A Better World Is Possible:  Creating Towns That Are Bicycle Friendly

Commuters cycling in Copenhagen. Photo: Febiyan on Unsplash

At a recent presentation on how Amherst sets its road repaving priorities Town Councilor Ana Devlin Gauthier (District 5) asked about ways that we might make our bike lanes safer and also about the prospects for creating more of them.  The upshot of the answers was that creating safer bike lanes (e.g by adding reflective striping or rumble strips, or barriers/dividers to separate cyclists from motorists), or adding new bike lanes, while desirable, is quite an expensive proposition that could undermine a road repair budget that is already stretched thin.  

The conclusion that doing more for bikes is just not fiscally feasible at the moment, might make sense if you accept the status quo – that improving roads for motorists ought to be the top priority.  But I’ve been reading about cycling in the Netherlands and Denmark where cycling amenities are often prioritized over motorist amenities.  And as a thought exercise, I tried to imagine what our streets might look like 10 years from now when our town will be half-way to net zero and where we should expect the use of private cars to have been significantly reduced and  replaced by mass transit, cycling and walking. And as a further thought exercise I tried to imagine what making our town more pedestrian and cyclist friendly might look like. I personally find the prospect of cycling into town from my home on Dennis Drive, via Route 116 to be terrifying.  Is there a way that we could make our cycling routes more inviting and more safe?  Can we imagine a network of paths and trails that would allow cyclists to traverse town, mostly without having to compete with trucks, cars or busses?  Could we, for example, create bike lanes separated from traffic, which have proven to be considerably safer and more inviting in other municipalities? Could we dedicate some streets to cycling exclusively?  Could we convert some of our streets that are too narrow for a bike lane to one way only for motorist traffic to make way for a wide and safely separated bike lane?  What would traffic flow look like in our town in a future where personal car use is greatly diminished but bicycle and pedestrian traffic have greatly increased?  We might get some idea by looking at some European cities where more than half the population commutes to work by bike.

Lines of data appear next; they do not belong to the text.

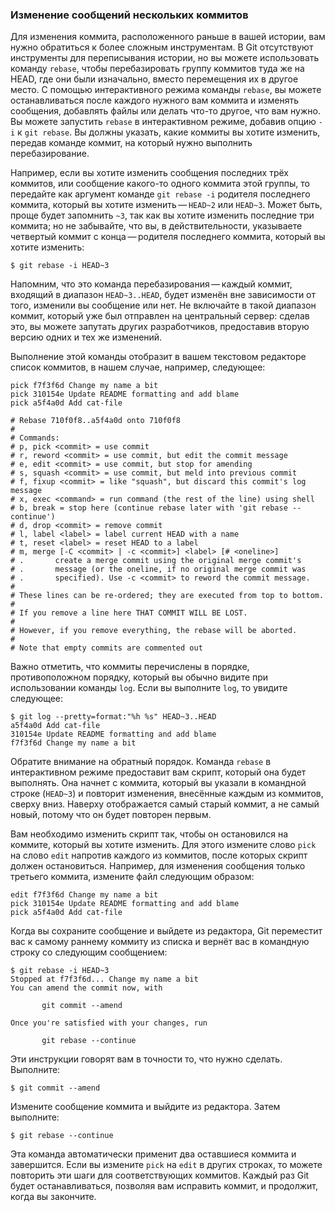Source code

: 
### Изменение сообщений нескольких коммитов

Для изменения коммита, расположенного раньше в вашей истории, вам нужно обратиться к более сложным инструментам. В Git отсутствуют инструменты для переписывания истории, но вы можете использовать команду `rebase`, чтобы перебазировать группу коммитов туда же на HEAD, где они были изначально, вместо перемещения их в другое место. С помощью интерактивного режима команды `rebase`, вы можете останавливаться после каждого нужного вам коммита и изменять сообщения, добавлять файлы или делать что-то другое, что вам нужно. Вы можете запустить `rebase` в интерактивном режиме, добавив опцию `-i` к `git rebase`. Вы должны указать, какие коммиты вы хотите изменить, передав команде коммит, на который нужно выполнить перебазирование.

Например, если вы хотите изменить сообщения последних трёх коммитов, или сообщение какого-то одного коммита этой группы, то передайте как аргумент команде `git rebase -i` родителя последнего коммита, который вы хотите изменить — `HEAD~2` или `HEAD~3`. Может быть, проще будет запомнить `~3`, так как вы хотите изменить последние три коммита; но не забывайте, что вы, в действительности, указываете четвертый коммит с конца — родителя последнего коммита, который вы хотите изменить:

```console
$ git rebase -i HEAD~3
```

Напомним, что это команда перебазирования — каждый коммит, входящий в диапазон `HEAD~3..HEAD`, будет изменён вне зависимости от того, изменили вы сообщение или нет. Не включайте в такой диапазон коммит, который уже был отправлен на центральный сервер: сделав это, вы можете запутать других разработчиков, предоставив вторую версию одних и тех же изменений.

Выполнение этой команды отобразит в вашем текстовом редакторе список коммитов, в нашем случае, например, следующее:

```console
pick f7f3f6d Change my name a bit
pick 310154e Update README formatting and add blame
pick a5f4a0d Add cat-file

# Rebase 710f0f8..a5f4a0d onto 710f0f8
#
# Commands:
# p, pick <commit> = use commit
# r, reword <commit> = use commit, but edit the commit message
# e, edit <commit> = use commit, but stop for amending
# s, squash <commit> = use commit, but meld into previous commit
# f, fixup <commit> = like "squash", but discard this commit's log message
# x, exec <command> = run command (the rest of the line) using shell
# b, break = stop here (continue rebase later with 'git rebase --continue')
# d, drop <commit> = remove commit
# l, label <label> = label current HEAD with a name
# t, reset <label> = reset HEAD to a label
# m, merge [-C <commit> | -c <commit>] <label> [# <oneline>]
# .       create a merge commit using the original merge commit's
# .       message (or the oneline, if no original merge commit was
# .       specified). Use -c <commit> to reword the commit message.
#
# These lines can be re-ordered; they are executed from top to bottom.
#
# If you remove a line here THAT COMMIT WILL BE LOST.
#
# However, if you remove everything, the rebase will be aborted.
#
# Note that empty commits are commented out
```

Важно отметить, что коммиты перечислены в порядке, противоположном порядку, который вы обычно видите при использовании команды `log`. Если вы выполните `log`, то увидите следующее:

```console
$ git log --pretty=format:"%h %s" HEAD~3..HEAD
a5f4a0d Add cat-file
310154e Update README formatting and add blame
f7f3f6d Change my name a bit
```

Обратите внимание на обратный порядок. Команда `rebase` в интерактивном режиме предоставит вам скрипт, который она будет выполнять. Она начнет с коммита, который вы указали в командной строке (`HEAD~3`) и повторит изменения, внесённые каждым из коммитов, сверху вниз. Наверху отображается самый старый коммит, а не самый новый, потому что он будет повторен первым.

Вам необходимо изменить скрипт так, чтобы он остановился на коммите, который вы хотите изменить. Для этого измените слово `pick` на слово `edit` напротив каждого из коммитов, после которых скрипт должен остановиться. Например, для изменения сообщения только третьего коммита, измените файл следующим образом:

```console
edit f7f3f6d Change my name a bit
pick 310154e Update README formatting and add blame
pick a5f4a0d Add cat-file
```

Когда вы сохраните сообщение и выйдете из редактора, Git переместит вас к самому раннему коммиту из списка и вернёт вас в командную строку со следующим сообщением:

```console
$ git rebase -i HEAD~3
Stopped at f7f3f6d... Change my name a bit
You can amend the commit now, with

       git commit --amend

Once you're satisfied with your changes, run

       git rebase --continue
```

Эти инструкции говорят вам в точности то, что нужно сделать. Выполните:

```console
$ git commit --amend
```

Измените сообщение коммита и выйдите из редактора. Затем выполните:

```console
$ git rebase --continue
```

Эта команда автоматически применит два оставшиеся коммита и завершится. Если вы измените `pick` на `edit` в других строках, то можете повторить эти шаги для соответствующих коммитов. Каждый раз Git будет останавливаться, позволяя вам исправить коммит, и продолжит, когда вы закончите.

There are a lot of good stories out there about efforts by cities and towns to make their communities more bike or pedestrian friendly.   A few months ago we posted a guide on how to create walkable towns. This week, we’ll take a look at cycling. Below you’ll find a short story on Copenhagen, one of the most bicycle friendly cities in the world. Following that article are some links to additional pieces on the subject. Collectively, these reports illustrate that with a bit of imagination, purposefulness, and capital investment we can facilitate a transition away from transportation dominated by the burning of fossil fuels.

The article Copenhagen: More Than Bike Lanes, by Joe Cortright, first appeared in Strong Towns on August 16, 2019. It was originally published in City Observatory a week earlier in 2019. It is reposted here under Creative Commons license (CC BY-SA 3.0).

Copenhagen: More Than Bike Lanes
Strong Towns member Joe Cortright runs the think tank and blog City Observatory. This post is republished from City Observatory with permission.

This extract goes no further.